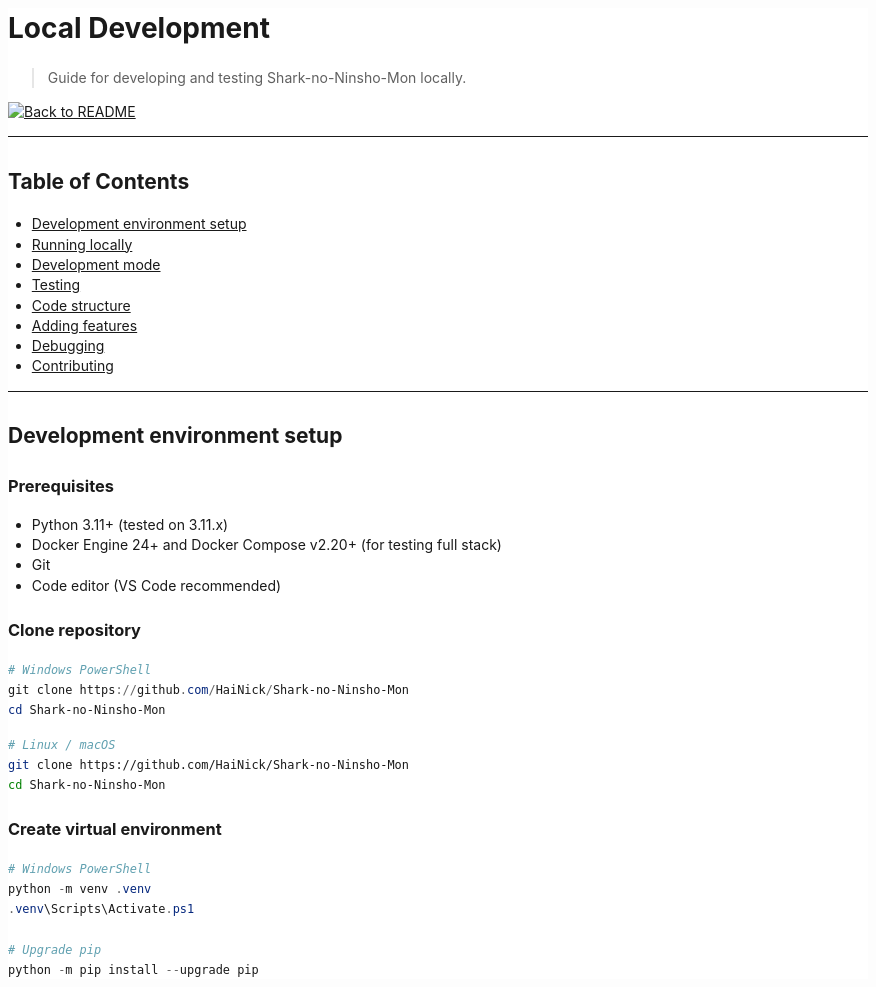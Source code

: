 <a id="development-top"></a>

# Local Development

> Guide for developing and testing Shark-no-Ninsho-Mon locally.

[![Back to README](https://img.shields.io/badge/←_Back_to-README-blue?style=for-the-badge)](../README.md)

---

## Table of Contents

- [Development environment setup](#development-environment-setup)
- [Running locally](#running-locally)
- [Development mode](#development-mode)
- [Testing](#testing)
- [Code structure](#code-structure)
- [Adding features](#adding-features)
- [Debugging](#debugging)
- [Contributing](#contributing)

---

## Development environment setup

### Prerequisites

- Python 3.11+ (tested on 3.11.x)
- Docker Engine 24+ and Docker Compose v2.20+ (for testing full stack)
- Git
- Code editor (VS Code recommended)

### Clone repository

```powershell
# Windows PowerShell
git clone https://github.com/HaiNick/Shark-no-Ninsho-Mon
cd Shark-no-Ninsho-Mon
```

```bash
# Linux / macOS
git clone https://github.com/HaiNick/Shark-no-Ninsho-Mon
cd Shark-no-Ninsho-Mon
```

### Create virtual environment

```powershell
# Windows PowerShell
python -m venv .venv
.venv\Scripts\Activate.ps1

# Upgrade pip
python -m pip install --upgrade pip
```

——

▶ _Activity_
What is the number of lines in the data that include the word "testing"? State only that number.

▶ _Exercise result_
3